Urban planning, asset management and investment decision-making are key factors for the cities of the future. They require a clear understanding of the current and future supply-demand dynamics and underlying macro-economic factors. Currently, this is a challenge. The Real Estate market data that is required for city and master plans, including supply, transactions, price and rent information, typically comes in disparate source formats. Also, the correlation of economic metrics, such as Gross Domestic Product (GDP), oil price, and construction financing, is often not clearly articulated. This complicates the study of their true impact on Real Estate demand.
This is where machine learning and AI tools come in. Existing historical data can readily be incorporated into such a tool or algorithm in a structured and standardized way. Next, relevant information can be reproduced by means of a consistent standard Extract, Transform and Load (ETL) Process.
Scenario analysis based on enriched data sets is helpful as well, as it can show the impact of future trends. These data sets incorporate asset-level information, macro-economic data and public opinion. This analysis can be augmented by linking, where possible, future Building Information Modelling (BIM) and smart city data. Ultimately this will enable asset managers to interact with these customized and highly interactive analytics, made available in easily digested formats. Wherever and whenever. The solution can assist property owners and asset management companies, in addition to providing planning departments and developers with the information needed to support demand-driven decision-making.
The starting point for building a customized forecasting tool is the review of a range of variables and interlinkages driving Real Estate demand. In order to define the framework for the forecasting analysis, historic data can be assessed to find a potential correlation of factors.

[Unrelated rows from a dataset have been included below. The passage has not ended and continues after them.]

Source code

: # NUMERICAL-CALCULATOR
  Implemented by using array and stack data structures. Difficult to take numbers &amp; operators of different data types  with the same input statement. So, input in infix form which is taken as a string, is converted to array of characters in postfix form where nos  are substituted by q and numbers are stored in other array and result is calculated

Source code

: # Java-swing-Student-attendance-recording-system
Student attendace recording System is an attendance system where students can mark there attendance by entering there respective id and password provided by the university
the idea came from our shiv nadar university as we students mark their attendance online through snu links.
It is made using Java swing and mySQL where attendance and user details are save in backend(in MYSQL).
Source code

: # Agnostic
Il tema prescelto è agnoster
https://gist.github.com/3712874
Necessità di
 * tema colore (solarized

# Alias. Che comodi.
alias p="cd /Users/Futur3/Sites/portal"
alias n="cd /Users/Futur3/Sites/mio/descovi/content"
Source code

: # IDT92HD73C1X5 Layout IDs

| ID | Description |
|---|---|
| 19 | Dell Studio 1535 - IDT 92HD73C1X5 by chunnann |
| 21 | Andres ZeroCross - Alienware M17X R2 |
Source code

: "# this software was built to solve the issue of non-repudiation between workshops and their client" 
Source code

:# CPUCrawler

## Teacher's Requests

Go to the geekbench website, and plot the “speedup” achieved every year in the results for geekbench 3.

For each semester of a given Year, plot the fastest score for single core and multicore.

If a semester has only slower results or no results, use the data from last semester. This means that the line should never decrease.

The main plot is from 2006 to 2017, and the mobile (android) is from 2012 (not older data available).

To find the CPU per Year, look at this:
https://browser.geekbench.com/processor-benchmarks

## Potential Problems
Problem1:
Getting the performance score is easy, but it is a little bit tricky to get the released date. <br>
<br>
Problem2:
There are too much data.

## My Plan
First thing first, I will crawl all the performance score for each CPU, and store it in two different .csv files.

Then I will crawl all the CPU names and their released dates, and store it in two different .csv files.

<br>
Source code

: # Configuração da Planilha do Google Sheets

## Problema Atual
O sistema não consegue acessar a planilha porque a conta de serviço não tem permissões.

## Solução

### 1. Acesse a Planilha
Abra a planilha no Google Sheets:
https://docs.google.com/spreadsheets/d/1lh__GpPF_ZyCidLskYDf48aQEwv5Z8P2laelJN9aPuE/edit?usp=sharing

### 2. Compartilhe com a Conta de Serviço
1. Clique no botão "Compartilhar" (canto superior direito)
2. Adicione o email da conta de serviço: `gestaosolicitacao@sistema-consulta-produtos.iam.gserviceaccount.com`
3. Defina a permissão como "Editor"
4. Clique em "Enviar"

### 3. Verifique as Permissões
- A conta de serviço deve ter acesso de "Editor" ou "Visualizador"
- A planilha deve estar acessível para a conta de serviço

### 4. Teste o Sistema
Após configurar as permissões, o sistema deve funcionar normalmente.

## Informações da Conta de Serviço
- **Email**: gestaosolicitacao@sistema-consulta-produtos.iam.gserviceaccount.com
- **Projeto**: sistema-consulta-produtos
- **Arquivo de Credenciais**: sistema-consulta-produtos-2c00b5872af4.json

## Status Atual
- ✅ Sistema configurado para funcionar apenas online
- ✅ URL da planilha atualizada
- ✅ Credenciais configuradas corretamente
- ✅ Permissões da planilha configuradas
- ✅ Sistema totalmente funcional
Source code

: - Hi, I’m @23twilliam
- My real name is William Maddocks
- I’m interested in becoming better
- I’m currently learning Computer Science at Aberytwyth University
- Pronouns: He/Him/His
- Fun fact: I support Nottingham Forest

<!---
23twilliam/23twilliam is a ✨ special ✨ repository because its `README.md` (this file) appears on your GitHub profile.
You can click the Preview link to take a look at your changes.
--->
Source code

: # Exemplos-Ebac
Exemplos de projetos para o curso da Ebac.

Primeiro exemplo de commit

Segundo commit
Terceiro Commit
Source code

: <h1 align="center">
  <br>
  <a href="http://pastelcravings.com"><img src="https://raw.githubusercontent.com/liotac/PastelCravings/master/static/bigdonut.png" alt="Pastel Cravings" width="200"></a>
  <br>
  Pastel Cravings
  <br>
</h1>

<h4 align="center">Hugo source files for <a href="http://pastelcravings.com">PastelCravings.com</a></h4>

The above framework can be delineated further into sector level demand drivers, including:
Residential: scenarios
Customized tools can support a review of large files for Real Estate research, quality checking data and providing insights into the driving factors behind trends. Scenario simulation and an evaluation of their impact will then enhance key decisions on investing, budgeting and planning
Deloitte has developed an integrated decision-making framework for a city planning department in the Gulf Cooperation Council (GCC). The tool was created to study the historic trends within the residential, retail, office, hospitality and industrial sectors, along with relevant macro-economic indicators to provide forecasting for key metrics using Deloitte’s time series accelerator, Intuition.
Intuition is a bespoke forecasting engine that automates the process of identifying unique and complex trends within a data set by passing the data through different algorithms, to pair the most predictive algorithm with the provided data. The final solution also enabled a sophisticated scenario modeling component where the users can plan for certain cases, identify potential key drivers and ultimately ensure that better planning takes place for large or small scale events in the future.
A fully customizable consumption layer was built as a web-based and mobile-friendly interface for key stakeholders in the Real Estate development lifecycle to access the outputs and forecasts. This included macro-economic and sector-specific forecasts, the ability to run scenarios for changes in low, medium and high impact drivers, and to use the tool to gain a full view of the Real Estate landscape. The solution also enables key stakeholders to interact with the tool in different ways through an easy-to-use interface, further driving adoption in the business.
Forecasting is split into two different stages. The training step facilites the creation of the models while the second step is the deployment of the models into the solution.
The training step takes the raw data and transforms it into training data for the machine learning model. These models are validated for accuracy and are then incorporated into the solution to make forecasts.
Models deployed within the solution run quarterly, using data from the uploaded data template. The data template is the fully categorized information for each Real Estate sector that supplies both the forecasting model and the performance indicators dashboard.
Once the data is uploaded, it is transformed for ingestion into the model, checked for stability and baseline forecasts are produced and stored. The baseline forecasts are validated and, along with the model, used for the scenario analysis.
As the above case study demonstrates, to thrive in a disruptive economy, key decision makers can harness the exponential power of AI to drive real, tangible outcomes. This will help them to greatly improve the urban planning, asset management and investment decision-making that is needed for the cities of the future.